Well… they are. These plants contain a wide variety of chemicals and compounds, of which over 140, including the cannabinoids, belong to a large class of aromatic organic hydrocarbons known as terpenes (pronounced tur-peens).

Both Hemp and Cannabis have been cultivated for food, clothing, and medicine for well over 12,000 years. When ingested, various chemical compounds they contain, known as phytocannabinoids, interact with our own endocannabinoid system. The endocannabinoid system is involved with a variety of physiological processes including appetite, pain-sensation, mood, and memory, and has been shown to have primary involvement with our neurological and immunological systems.

Cannabidiol (CBD) is the second most common cannabinoid found in cannabis, and the most common found in Hemp. Unlike THC, CBD (as well as other cannabinoids, such as CBG and CBC) are non-intoxicating, and studies have shown CBD (as well as other cannabinoids) to have a wide range of medicinal applications. The past decade has seen a vast expansion into the study of CBD and its effects. Cell studies have shown CBD to be effective in vitro against lines of human brain, breast, and other tumor cells, while simultaneously protecting normal cells (Backes, 2014). An effective anticonvulsant, CBD has also been shown to be effective in the treatment of strokes and seizures, and is also being studied for its properties that seem to modulate the immune system, help diminish pain, curb anxiety, and more.

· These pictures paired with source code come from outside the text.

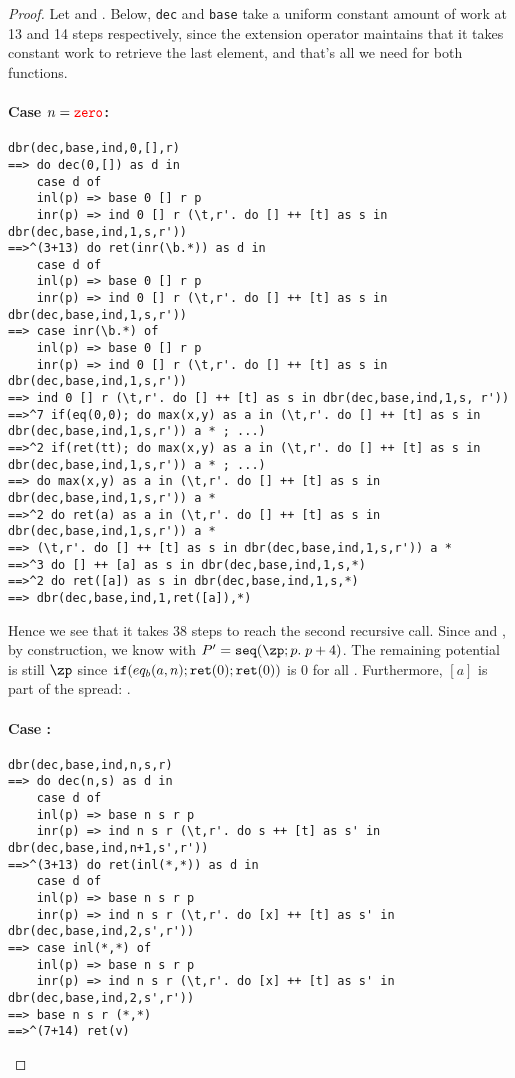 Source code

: \begin{proof}
  Let  and . Below, \texttt{dec} and \texttt{base} take a 
  uniform constant amount of work at
13 and 14 steps respectively, since the extension operator maintains that it takes constant work 
to retrieve the last element, and that's all we need for both functions.

\paragraph{\textbf{Case} $n = {\color{red}{\mathtt{zero}}}$:}
\begin{verbatim}
dbr(dec,base,ind,0,[],r) 
==> do dec(0,[]) as d in 
    case d of
    inl(p) => base 0 [] r p 
    inr(p) => ind 0 [] r (\t,r'. do [] ++ [t] as s in dbr(dec,base,ind,1,s,r')) 
==>^(3+13) do ret(inr(\b.*)) as d in 
    case d of
    inl(p) => base 0 [] r p 
    inr(p) => ind 0 [] r (\t,r'. do [] ++ [t] as s in dbr(dec,base,ind,1,s,r')) 
==> case inr(\b.*) of
    inl(p) => base 0 [] r p 
    inr(p) => ind 0 [] r (\t,r'. do [] ++ [t] as s in dbr(dec,base,ind,1,s,r')) 
==> ind 0 [] r (\t,r'. do [] ++ [t] as s in dbr(dec,base,ind,1,s, r')) 
==>^7 if(eq(0,0); do max(x,y) as a in (\t,r'. do [] ++ [t] as s in dbr(dec,base,ind,1,s,r')) a * ; ...)
==>^2 if(ret(tt); do max(x,y) as a in (\t,r'. do [] ++ [t] as s in dbr(dec,base,ind,1,s,r')) a * ; ...)
==> do max(x,y) as a in (\t,r'. do [] ++ [t] as s in dbr(dec,base,ind,1,s,r')) a * 
==>^2 do ret(a) as a in (\t,r'. do [] ++ [t] as s in dbr(dec,base,ind,1,s,r')) a * 
==> (\t,r'. do [] ++ [t] as s in dbr(dec,base,ind,1,s,r')) a * 
==>^3 do [] ++ [a] as s in dbr(dec,base,ind,1,s,*)
==>^2 do ret([a]) as s in dbr(dec,base,ind,1,s,*)
==> dbr(dec,base,ind,1,ret([a]),*)
\end{verbatim}

Hence we see that it takes 38 steps to reach the second recursive call.
Since  and ,
by construction, we know \isVal{[a]}
{} with $P' = \seq{\zp}{p}{p+4}$.
The remaining potential is still $\zp$ since $\mathtt{if}(eq_b(a,n);\mathtt{ret}(0);\mathtt{ret}(0))$ is 0 for all 
  . Furthermore, $[a]$ is part of the spread: 
  .

\paragraph{\textbf{Case} :}
\begin{verbatim}
dbr(dec,base,ind,n,s,r) 
==> do dec(n,s) as d in 
    case d of
    inl(p) => base n s r p 
    inr(p) => ind n s r (\t,r'. do s ++ [t] as s' in dbr(dec,base,ind,n+1,s',r')) 
==>^(3+13) do ret(inl(*,*)) as d in 
    case d of
    inl(p) => base n s r p
    inr(p) => ind n s r (\t,r'. do [x] ++ [t] as s' in dbr(dec,base,ind,2,s',r')) 
==> case inl(*,*) of 
    inl(p) => base n s r p
    inr(p) => ind n s r (\t,r'. do [x] ++ [t] as s' in dbr(dec,base,ind,2,s',r')) 
==> base n s r (*,*)
==>^(7+14) ret(v)
\end{verbatim}


\end{proof}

While cannabinoids are responsible for much of the plants medical applications, their sister compounds, terpenes, also play a highly significant role. Terpenes (including some of their sub-class of cannabinoids) do not exist solely in hemp and cannabis, and have been used by herbalists as medicinal components for thousands of years. When you smell a fragrant flower, a Pine Tree, or freshly cut grass, you are smelling terpenes. They are aromatic constituents of all essential plant oils and are found in all spices, fruits, and vegetables (Backes, 2014). Pharmacologically active and synergistic with cannabinoids, terpenes are a critical component of cannabinoid medicine and holistic synergy. While cannabinoids are quickly proving to be a significant medicine for many, terpenes are being shown to have a significant impact on the medicinal effects of the cannabinoids, and indeed a huge part of the homeostatic process. Some Terpenes have even been shown to themselves “act like” cannabinoids within the body, and possibly interact with cannabinoid receptors.

Like cannabinoids, terpenes are lipophilic (fat-loving) and hydrophobic (water-hating), as well as being very susceptible to environmental conditions such as heat and light. When compounding terpene medicines, one must take great care with methodology and precision, and follow absolute best standards for preservation of these valuable compounds.